As opposed to projected, television and computer images, painters use the subtractive color principle. If a chemical that absorbs red and blue light rays is painted on to a surface, that surface will reflect what is left, the yellow rays ( it will appear to the viewer as yellow). If the surface absorbs red only, then it will reflect the other two and will appear green. If the surface absorbs all hues then it will reflect no colors and appear black. White is the sum of all hues while black is the absence of them. Different types of chemicals trap light rays of differing lengths when painted on surfaces.. If the chemical absorbs all red light and a little of the blue and a little of her yellow it will appear a darker green. If the chemical covered surface absorbs all the red light and only the red it will appear the green of the highest 'saturation'. The more light reflected of all types the higher the value. The more light absorbed the lower(darker) the value. This is the subtractive principle.
So would you expect a value five blue mixed in equal amounts with a value five yellow to produce a value five green? I must add here the chemical is to be considered non-transparent and if you squint hard at the colors below you will almost be able to see their 'value'.
■ The answer is not one (black), nor is it five, but that is the fault of the current indexing system and not your maths! The value will darken as a consequence of the subtractive
■ nature of the combined chemicals. All you need to realise is that mixing colors will not exactly average their combined values. A high value yellow mixed with a deep blue, say prussian blue, will produce a green slightly deeper than the mean or average.This can be
■ easily adjusted using black or white you may say; and so it can but you may lose some of the saturation you desire.

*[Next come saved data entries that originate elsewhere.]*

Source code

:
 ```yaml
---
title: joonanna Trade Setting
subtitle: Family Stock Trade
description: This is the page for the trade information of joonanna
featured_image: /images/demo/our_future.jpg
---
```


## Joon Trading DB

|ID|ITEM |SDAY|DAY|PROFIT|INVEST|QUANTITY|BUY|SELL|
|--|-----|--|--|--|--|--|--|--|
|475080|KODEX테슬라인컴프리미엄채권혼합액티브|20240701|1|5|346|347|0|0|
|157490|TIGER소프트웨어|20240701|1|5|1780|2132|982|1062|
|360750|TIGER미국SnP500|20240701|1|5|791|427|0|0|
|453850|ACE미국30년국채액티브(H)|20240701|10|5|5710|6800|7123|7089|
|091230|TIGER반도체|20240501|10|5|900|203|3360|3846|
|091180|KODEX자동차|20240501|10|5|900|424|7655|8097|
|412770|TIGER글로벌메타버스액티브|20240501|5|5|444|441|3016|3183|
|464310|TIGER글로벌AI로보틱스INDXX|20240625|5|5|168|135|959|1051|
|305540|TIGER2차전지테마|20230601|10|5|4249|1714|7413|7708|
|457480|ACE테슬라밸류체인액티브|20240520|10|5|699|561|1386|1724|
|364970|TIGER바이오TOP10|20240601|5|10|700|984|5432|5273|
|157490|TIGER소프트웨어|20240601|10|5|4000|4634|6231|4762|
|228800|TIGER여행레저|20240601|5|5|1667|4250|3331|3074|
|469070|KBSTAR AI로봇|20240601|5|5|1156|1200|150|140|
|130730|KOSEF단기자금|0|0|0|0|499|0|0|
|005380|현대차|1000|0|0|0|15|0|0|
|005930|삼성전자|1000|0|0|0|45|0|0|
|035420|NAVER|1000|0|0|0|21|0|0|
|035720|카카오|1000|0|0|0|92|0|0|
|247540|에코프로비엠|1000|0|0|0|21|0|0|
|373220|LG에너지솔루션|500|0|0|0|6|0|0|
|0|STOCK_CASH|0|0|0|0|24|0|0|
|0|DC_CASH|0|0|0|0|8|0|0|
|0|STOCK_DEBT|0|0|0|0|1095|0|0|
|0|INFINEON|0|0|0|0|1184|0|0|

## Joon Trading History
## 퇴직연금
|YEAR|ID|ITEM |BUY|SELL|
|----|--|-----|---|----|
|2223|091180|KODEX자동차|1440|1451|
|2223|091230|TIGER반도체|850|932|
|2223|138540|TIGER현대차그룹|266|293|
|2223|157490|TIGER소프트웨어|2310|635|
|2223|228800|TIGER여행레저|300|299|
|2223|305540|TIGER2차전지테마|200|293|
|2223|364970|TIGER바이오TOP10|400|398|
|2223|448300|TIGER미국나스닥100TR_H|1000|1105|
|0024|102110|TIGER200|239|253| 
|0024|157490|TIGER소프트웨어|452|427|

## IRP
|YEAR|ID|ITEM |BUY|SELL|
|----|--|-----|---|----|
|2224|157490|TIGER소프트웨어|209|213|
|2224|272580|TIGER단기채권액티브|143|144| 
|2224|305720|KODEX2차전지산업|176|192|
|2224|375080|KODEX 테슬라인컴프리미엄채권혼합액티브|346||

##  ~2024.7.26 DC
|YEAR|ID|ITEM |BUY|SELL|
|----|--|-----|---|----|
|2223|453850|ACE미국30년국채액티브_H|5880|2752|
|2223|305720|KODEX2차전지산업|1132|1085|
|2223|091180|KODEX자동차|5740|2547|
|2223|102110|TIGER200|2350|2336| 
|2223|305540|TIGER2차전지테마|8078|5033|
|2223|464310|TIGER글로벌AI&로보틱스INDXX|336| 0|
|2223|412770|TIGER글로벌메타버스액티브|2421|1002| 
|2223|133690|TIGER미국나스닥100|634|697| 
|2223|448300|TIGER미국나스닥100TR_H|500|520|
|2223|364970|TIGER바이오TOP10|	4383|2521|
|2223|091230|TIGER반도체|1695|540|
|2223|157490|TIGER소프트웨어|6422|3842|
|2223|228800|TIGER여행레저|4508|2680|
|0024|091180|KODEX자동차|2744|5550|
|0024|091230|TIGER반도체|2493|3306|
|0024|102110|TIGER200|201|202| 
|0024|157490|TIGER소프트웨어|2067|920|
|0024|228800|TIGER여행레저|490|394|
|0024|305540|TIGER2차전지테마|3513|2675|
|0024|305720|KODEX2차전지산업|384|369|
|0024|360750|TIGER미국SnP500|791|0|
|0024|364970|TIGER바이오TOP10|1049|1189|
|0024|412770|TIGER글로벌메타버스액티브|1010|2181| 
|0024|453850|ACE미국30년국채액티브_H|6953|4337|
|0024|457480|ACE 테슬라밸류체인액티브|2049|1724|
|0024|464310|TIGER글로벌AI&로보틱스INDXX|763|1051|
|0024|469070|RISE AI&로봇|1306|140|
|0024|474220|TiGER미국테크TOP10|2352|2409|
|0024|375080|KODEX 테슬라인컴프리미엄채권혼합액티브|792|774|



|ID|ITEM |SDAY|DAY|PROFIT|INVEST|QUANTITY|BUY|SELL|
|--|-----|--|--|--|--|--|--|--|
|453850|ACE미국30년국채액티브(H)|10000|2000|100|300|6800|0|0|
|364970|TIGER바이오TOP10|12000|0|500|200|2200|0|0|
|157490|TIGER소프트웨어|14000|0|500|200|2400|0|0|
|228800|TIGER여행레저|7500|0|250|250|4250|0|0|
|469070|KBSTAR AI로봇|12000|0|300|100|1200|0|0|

So you race out and buy a cadmium yellow medium instead of the cadmium yellow light you used! Now the value is correct, the saturation right but it is not the hue you had in mind. Another trip to the paint supplier?
This type of treadmill is to be avoided. Painters are great realists in matters of economy; they must be. Most know how to minimise outlays for maximum return. They learn quickly their color theory and know what suits them, and they tend to support it come what may. Often the introduction of a new color into their palette can approximate a birth in the family.
With white red blue and yellow all values are obtainable, thousands of hues and values are also available. Saturation is usually bought in small tubes and lasts forever. I advise, rather than buying black to mix it with your red, blue and yellow.
To make color your serf rather than you master you first subdue (use a limited palette), train (understand what makes the harmonies) and most of all get your values exact. All the great masters did as you see above in Vermeer's painting. (yellow ochre, light red, cobalt and cerulean).